One focus area for instance is how to estimate transceiver node positions from measured transceiver distances, this is a key issue concerning for example radio antenna array calibration or mapping and positioning using ultra-wide band. Another problem is how to determine how many nodes the system needs to generate sufficient information and to understand how often the system needs to make estimations to work sufficiently well.
According to Kalle Åström solving this kind of problems regarding local positioning systems is one step closer to a whole new area of future applications. In particular it is a technology enabler that opens up the possibilities for new ways to study motion and/or behavior, for instance in healthcare or for analyzing performance in sports.
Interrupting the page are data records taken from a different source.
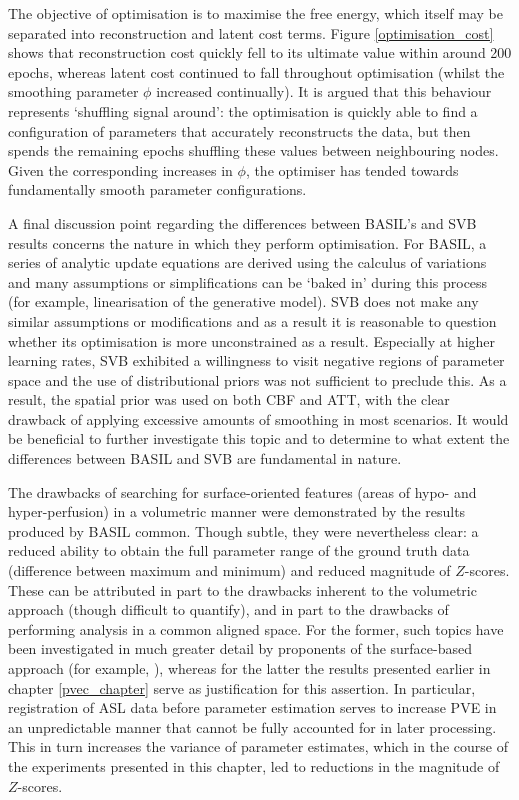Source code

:The objective of optimisation is to maximise the free energy, which itself may be separated into reconstruction and latent cost terms. Figure \ref{optimisation_cost} shows that reconstruction cost quickly fell to its ultimate value within around 200 epochs, whereas latent cost continued to fall throughout optimisation (whilst the smoothing parameter $\phi$ increased continually). It is argued that this behaviour represents `shuffling signal around': the optimisation is quickly able to find a configuration of parameters that accurately reconstructs the data, but then spends the remaining epochs shuffling these values between neighbouring nodes. Given the corresponding increases in $\phi$, the optimiser has tended towards fundamentally smooth parameter configurations. 

A final discussion point regarding the differences between BASIL's and SVB results concerns the nature in which they perform optimisation. For BASIL, a series of analytic update equations are derived using the calculus of variations and many assumptions or simplifications can be `baked in' during this process (for example, linearisation of the generative model). SVB does not make any similar assumptions or modifications and as a result it is reasonable to question whether its optimisation is more unconstrained as a result. Especially at higher learning rates, SVB exhibited a willingness to visit negative regions of parameter space and the use of distributional priors was not sufficient to preclude this. As a result, the spatial prior was used on both CBF and ATT, with the clear drawback of applying excessive amounts of smoothing in most scenarios. It would be beneficial to further investigate this topic and to determine to what extent the differences between BASIL and SVB are fundamental in nature. 

The drawbacks of searching for surface-oriented features (areas of hypo- and hyper-perfusion) in a volumetric manner were demonstrated by the results produced by BASIL common. Though subtle, they were nevertheless clear: a reduced ability to obtain the full parameter range of the ground truth data (difference between maximum and minimum) and reduced magnitude of $Z$-scores. These can be attributed in part to the drawbacks inherent to the volumetric approach (though difficult to quantify), and in part to the drawbacks of performing analysis in a common aligned space. For the former, such topics have been investigated in much greater detail by proponents of the surface-based approach (for example, \cite{Coalson2017}), whereas for the latter the results presented earlier in chapter \ref{pvec_chapter} serve as justification for this assertion. In particular, registration of ASL data before parameter estimation serves to increase PVE in an unpredictable manner that cannot be fully accounted for in later processing. This in turn increases the variance of parameter estimates, which in the course of the experiments presented in this chapter, led to reductions in the magnitude of $Z$-scores. 


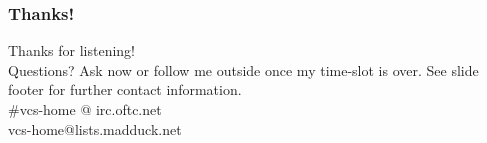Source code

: \documentclass[t]{beamer}
\begin{document}
\begin{frame}
	\frametitle{Thanks!}
		\begin{center}
			\vfill
			Thanks for listening!\\
			\vfill
			Questions? Ask now or follow me outside once my time-slot is over.
			\vfill
			See slide footer for further contact information.\\
			\vfill
			\#vcs-home @ irc.oftc.net\\
			vcs-home@lists.madduck.net
			\vfill
		\end{center}
\end{frame}
\end{document}
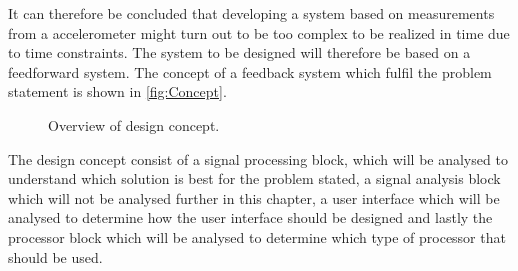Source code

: It can therefore be concluded that developing a system based on measurements from a accelerometer might turn out to be too complex to be realized in time due to time constraints. The system to be designed will therefore be based on a feedforward system. The concept of a feedback system which fulfil the problem statement is shown in \autoref{fig:Concept}.

\begin{figure}[H]
\centering
{}
\scalebox{0.8}{
}
\caption{Overview of design concept.}
\label{fig:Concept}
\end{figure}

The design concept consist of a signal processing block, which will be analysed to understand which solution is best for the problem stated, a signal analysis block which will not be analysed further in this chapter, a user interface which will be analysed to determine how the user interface should be designed and lastly the processor block which will be analysed to determine which type of processor that should be used.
Recently Kalle and his team has had access to an Alpha Loco Positioning System, this has allowed them to apply their algorithm more specifically to ultra-wide-band based localisation. The algorithm is able to estimate the position of the anchors and of the Crazyflie from a set of distance measurements only. Using the local positioning system the Crazyflie can estimate its position by using the distances to the anchors and the position of the anchors in space. Here we have visualized the idea in 2D:
In this diagram the red point is the Crazyflie and the green and blue points are the anchors. We will look more at the anchor A3. If we see things the other way around, from the Crazyflie point of view, all we know about anchor A3 is how far away it is. So it could be anywhere on a circle:
Now if we decide to go forward a little bit, the possible positions of A3 is reduced to 2 locations:
As you can see in the figure, it is not enough to only go forward, we still have two intersection for the possible positions of A3. We need to make a turn:
Now we have reduced the possible positions down to 1. We are not done yet because in reality the Crazyflie position is not known but by applying the same idea to anchor 1 and 2 the system is constrained so that the positions of all 3 anchors and of the Crazyflie can be found over time.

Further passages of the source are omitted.